[[ Data, beginning ]]

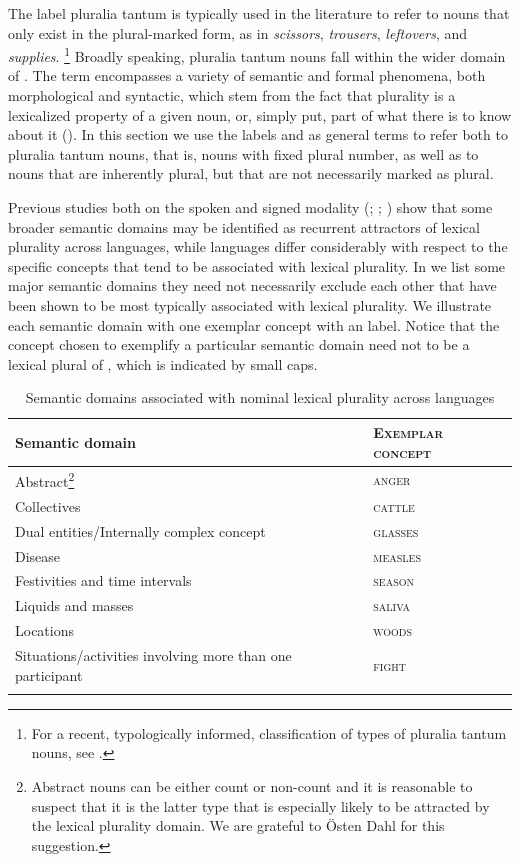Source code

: \documentclass[output=collectionpaper]{langsci/langscibook}
\begin{document}
The label pluralia tantum is typically used in the literature to refer to nouns that only exist in the plural-marked form, as in  \textit{scissors}, \textit{trousers}, \textit{leftovers}, and \textit{supplies}.%
\footnote{%
For a recent, typologically informed, classification of types of pluralia tantum nouns, see \cite{Corbett2018}.
} %
Broadly speaking, pluralia tantum nouns fall within the wider domain of . The term encompasses a variety of semantic and formal phenomena, both morphological and syntactic, which stem from the fact that plurality is a lexicalized property of a given noun, or, simply put, part of what there is to know about it (\citealt[2]{Acquaviva2008}). In this section we use the labels  and  as general terms to refer both to pluralia tantum nouns, that is, nouns with fixed plural number, as well as to nouns that are inherently plural, but that are not necessarily marked as plural.

Previous studies both on the spoken and signed modality (\citealt{Koptjevskaja-Tamm2001}; \citealt{Meer2015}; \citealt{Boerstell2017}) show that some broader semantic domains may be identified as recurrent attractors of lexical plurality across languages, while languages differ considerably with respect to the specific concepts that tend to be associated with lexical plurality. In  we list some major semantic domains \textendash{} they need not necessarily exclude each other \textendash{} that have been shown to be most typically associated with lexical plurality. We illustrate each semantic domain with one exemplar concept with an  label. Notice that the concept chosen to exemplify a particular semantic domain need not to be a lexical plural of , which is indicated by small caps.

\begin{table}[h]
\caption{Semantic domains associated with nominal lexical plurality across languages\label{tab:WDG:17}}
\begin{tabularx}{\textwidth}{Q>{\scshape}l}
\lsptoprule
Semantic domain 	& \normalfont	Exemplar concept\\
\midrule
Abstract\footnote{Abstract nouns can be either count or non-count and it is reasonable to suspect that it is the latter type that is especially likely to be attracted by the lexical plurality domain. We are grateful to Östen Dahl for this suggestion.}	&	anger\\
Collectives 	&	cattle\\
Dual entities/Internally complex concept 	&	glasses \\
Disease 	&	measles\\
Festivities and time intervals 	&	season\\
Liquids and masses 	&	saliva\\
Locations 	&	woods\\
Situations/activities involving more than one participant 	&	fight\\
\lspbottomrule
\end{tabularx}
\end{table}
\end{document}
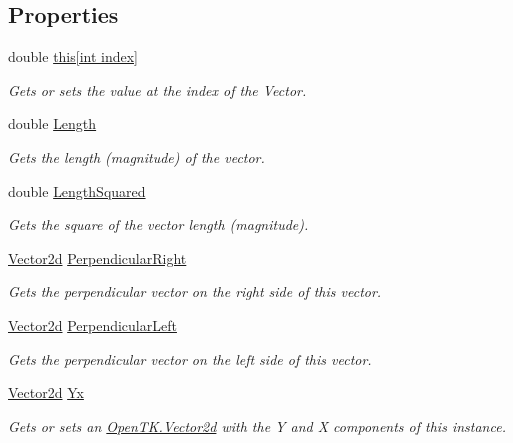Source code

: \subsection*{Properties}
\begin{DoxyCompactItemize}
\item 
double \hyperlink{struct_open_t_k_1_1_vector2d_afb55e4bd5f5fe24a0a7fe0f899bbe876}{this\mbox{[}int index\mbox{]}}
\begin{DoxyCompactList}\small\item\em Gets or sets the value at the index of the Vector. \end{DoxyCompactList}\item 
double \hyperlink{struct_open_t_k_1_1_vector2d_a95c8cd7d1f964c7fb7e7ef0acf1487e4}{Length}
\begin{DoxyCompactList}\small\item\em Gets the length (magnitude) of the vector. \end{DoxyCompactList}\item 
double \hyperlink{struct_open_t_k_1_1_vector2d_abbca0e5c823caed814092dd1d7fadc23}{Length\-Squared}
\begin{DoxyCompactList}\small\item\em Gets the square of the vector length (magnitude). \end{DoxyCompactList}\item 
\hyperlink{struct_open_t_k_1_1_vector2d}{Vector2d} \hyperlink{struct_open_t_k_1_1_vector2d_abcbb2f176283994317680ca8e8a336b3}{Perpendicular\-Right}
\begin{DoxyCompactList}\small\item\em Gets the perpendicular vector on the right side of this vector. \end{DoxyCompactList}\item 
\hyperlink{struct_open_t_k_1_1_vector2d}{Vector2d} \hyperlink{struct_open_t_k_1_1_vector2d_a759a3f93398ef84bf5510c2e486c2f03}{Perpendicular\-Left}
\begin{DoxyCompactList}\small\item\em Gets the perpendicular vector on the left side of this vector. \end{DoxyCompactList}\item 
\hyperlink{struct_open_t_k_1_1_vector2d}{Vector2d} \hyperlink{struct_open_t_k_1_1_vector2d_aec31e1a880019cab41c29650f0facab9}{Yx}
\begin{DoxyCompactList}\small\item\em Gets or sets an \hyperlink{struct_open_t_k_1_1_vector2d}{Open\-T\-K.\-Vector2d} with the Y and X components of this instance. \end{DoxyCompactList}\end{DoxyCompactItemize}


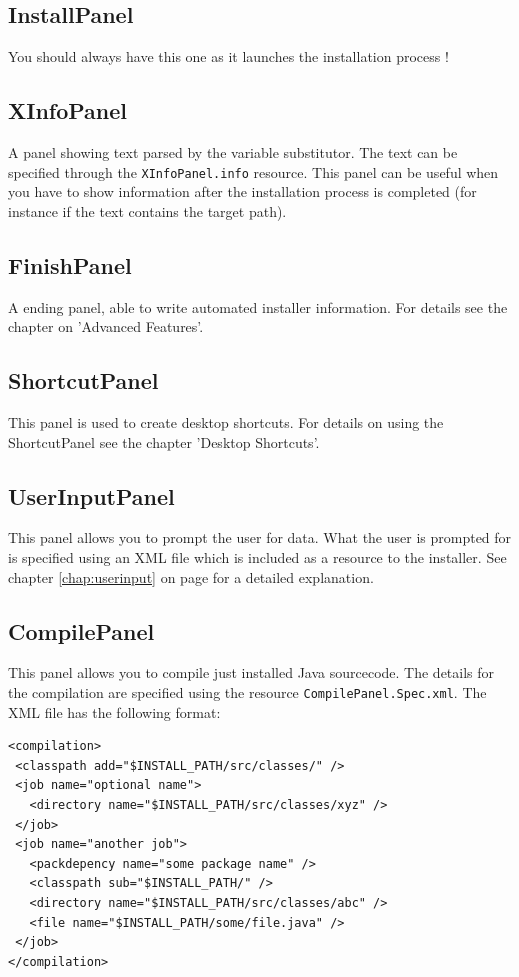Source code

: \subsection{InstallPanel}

You should always have this one as it launches the installation process !\\

\subsection{XInfoPanel}

A panel showing text parsed by the variable substitutor. The text can be
specified through the \texttt{XInfoPanel.info} resource. This panel can
be useful when you have to show information after the installation
process is completed (for instance if the text contains the target
path).\\

\subsection{FinishPanel}

A ending panel, able to write automated installer information. For
details see the chapter on 'Advanced Features'.\\ 

\subsection{ShortcutPanel}

This panel is used to create desktop shortcuts. For details on using the
ShortcutPanel see the chapter 'Desktop Shortcuts'.

\subsection{UserInputPanel}

This panel allows you to prompt the user for data. What the user is prompted
for is specified using an XML file which is included as a resource to the
installer. See chapter \ref{chap:userinput} on page \pageref{chap:userinput}
for a detailed explanation.

\subsection{CompilePanel}

This panel allows you to compile just installed Java sourcecode. The details for the compilation are specified using the resource \texttt{CompilePanel.Spec.xml}.
The XML file has the following format:
\begin{verbatim}
<compilation>
 <classpath add="$INSTALL_PATH/src/classes/" />
 <job name="optional name">
   <directory name="$INSTALL_PATH/src/classes/xyz" />
 </job>
 <job name="another job">
   <packdepency name="some package name" />
   <classpath sub="$INSTALL_PATH/" />
   <directory name="$INSTALL_PATH/src/classes/abc" />
   <file name="$INSTALL_PATH/some/file.java" />
 </job>
</compilation>
\end{verbatim}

[[ Data, end ]]

§ **Assignment**
Go through the entries above and write them out again exactly, images left behind.

§ **Solution for this task**
Source code

: \documentclass[output=collectionpaper]{langsci/langscibook}
\begin{document}
The label pluralia tantum is typically used in the literature to refer to nouns that only exist in the plural-marked form, as in  \textit{scissors}, \textit{trousers}, \textit{leftovers}, and \textit{supplies}.%
\footnote{%
For a recent, typologically informed, classification of types of pluralia tantum nouns, see \cite{Corbett2018}.
} %
Broadly speaking, pluralia tantum nouns fall within the wider domain of . The term encompasses a variety of semantic and formal phenomena, both morphological and syntactic, which stem from the fact that plurality is a lexicalized property of a given noun, or, simply put, part of what there is to know about it (\citealt[2]{Acquaviva2008}). In this section we use the labels  and  as general terms to refer both to pluralia tantum nouns, that is, nouns with fixed plural number, as well as to nouns that are inherently plural, but that are not necessarily marked as plural.

Previous studies both on the spoken and signed modality (\citealt{Koptjevskaja-Tamm2001}; \citealt{Meer2015}; \citealt{Boerstell2017}) show that some broader semantic domains may be identified as recurrent attractors of lexical plurality across languages, while languages differ considerably with respect to the specific concepts that tend to be associated with lexical plurality. In  we list some major semantic domains \textendash{} they need not necessarily exclude each other \textendash{} that have been shown to be most typically associated with lexical plurality. We illustrate each semantic domain with one exemplar concept with an  label. Notice that the concept chosen to exemplify a particular semantic domain need not to be a lexical plural of , which is indicated by small caps.

\begin{table}[h]
\caption{Semantic domains associated with nominal lexical plurality across languages\label{tab:WDG:17}}
\begin{tabularx}{\textwidth}{Q>{\scshape}l}
\lsptoprule
Semantic domain 	& \normalfont	Exemplar concept\\
\midrule
Abstract\footnote{Abstract nouns can be either count or non-count and it is reasonable to suspect that it is the latter type that is especially likely to be attracted by the lexical plurality domain. We are grateful to Östen Dahl for this suggestion.}	&	anger\\
Collectives 	&	cattle\\
Dual entities/Internally complex concept 	&	glasses \\
Disease 	&	measles\\
Festivities and time intervals 	&	season\\
Liquids and masses 	&	saliva\\
Locations 	&	woods\\
Situations/activities involving more than one participant 	&	fight\\
\lspbottomrule
\end{tabularx}
\end{table}
\end{document}
Source code

: \subsection*{Properties}
\begin{DoxyCompactItemize}
\item 
double \hyperlink{struct_open_t_k_1_1_vector2d_afb55e4bd5f5fe24a0a7fe0f899bbe876}{this\mbox{[}int index\mbox{]}}
\begin{DoxyCompactList}\small\item\em Gets or sets the value at the index of the Vector. \end{DoxyCompactList}\item 
double \hyperlink{struct_open_t_k_1_1_vector2d_a95c8cd7d1f964c7fb7e7ef0acf1487e4}{Length}
\begin{DoxyCompactList}\small\item\em Gets the length (magnitude) of the vector. \end{DoxyCompactList}\item 
double \hyperlink{struct_open_t_k_1_1_vector2d_abbca0e5c823caed814092dd1d7fadc23}{Length\-Squared}
\begin{DoxyCompactList}\small\item\em Gets the square of the vector length (magnitude). \end{DoxyCompactList}\item 
\hyperlink{struct_open_t_k_1_1_vector2d}{Vector2d} \hyperlink{struct_open_t_k_1_1_vector2d_abcbb2f176283994317680ca8e8a336b3}{Perpendicular\-Right}
\begin{DoxyCompactList}\small\item\em Gets the perpendicular vector on the right side of this vector. \end{DoxyCompactList}\item 
\hyperlink{struct_open_t_k_1_1_vector2d}{Vector2d} \hyperlink{struct_open_t_k_1_1_vector2d_a759a3f93398ef84bf5510c2e486c2f03}{Perpendicular\-Left}
\begin{DoxyCompactList}\small\item\em Gets the perpendicular vector on the left side of this vector. \end{DoxyCompactList}\item 
\hyperlink{struct_open_t_k_1_1_vector2d}{Vector2d} \hyperlink{struct_open_t_k_1_1_vector2d_aec31e1a880019cab41c29650f0facab9}{Yx}
\begin{DoxyCompactList}\small\item\em Gets or sets an \hyperlink{struct_open_t_k_1_1_vector2d}{Open\-T\-K.\-Vector2d} with the Y and X components of this instance. \end{DoxyCompactList}\end{DoxyCompactItemize}


Source code

: \subsection{InstallPanel}

You should always have this one as it launches the installation process !\\

\subsection{XInfoPanel}

A panel showing text parsed by the variable substitutor. The text can be
specified through the \texttt{XInfoPanel.info} resource. This panel can
be useful when you have to show information after the installation
process is completed (for instance if the text contains the target
path).\\

\subsection{FinishPanel}

A ending panel, able to write automated installer information. For
details see the chapter on 'Advanced Features'.\\ 

\subsection{ShortcutPanel}

This panel is used to create desktop shortcuts. For details on using the
ShortcutPanel see the chapter 'Desktop Shortcuts'.

\subsection{UserInputPanel}

This panel allows you to prompt the user for data. What the user is prompted
for is specified using an XML file which is included as a resource to the
installer. See chapter \ref{chap:userinput} on page \pageref{chap:userinput}
for a detailed explanation.

\subsection{CompilePanel}

This panel allows you to compile just installed Java sourcecode. The details for the compilation are specified using the resource \texttt{CompilePanel.Spec.xml}.
The XML file has the following format:
\begin{verbatim}
<compilation>
 <classpath add="$INSTALL_PATH/src/classes/" />
 <job name="optional name">
   <directory name="$INSTALL_PATH/src/classes/xyz" />
 </job>
 <job name="another job">
   <packdepency name="some package name" />
   <classpath sub="$INSTALL_PATH/" />
   <directory name="$INSTALL_PATH/src/classes/abc" />
   <file name="$INSTALL_PATH/some/file.java" />
 </job>
</compilation>
\end{verbatim}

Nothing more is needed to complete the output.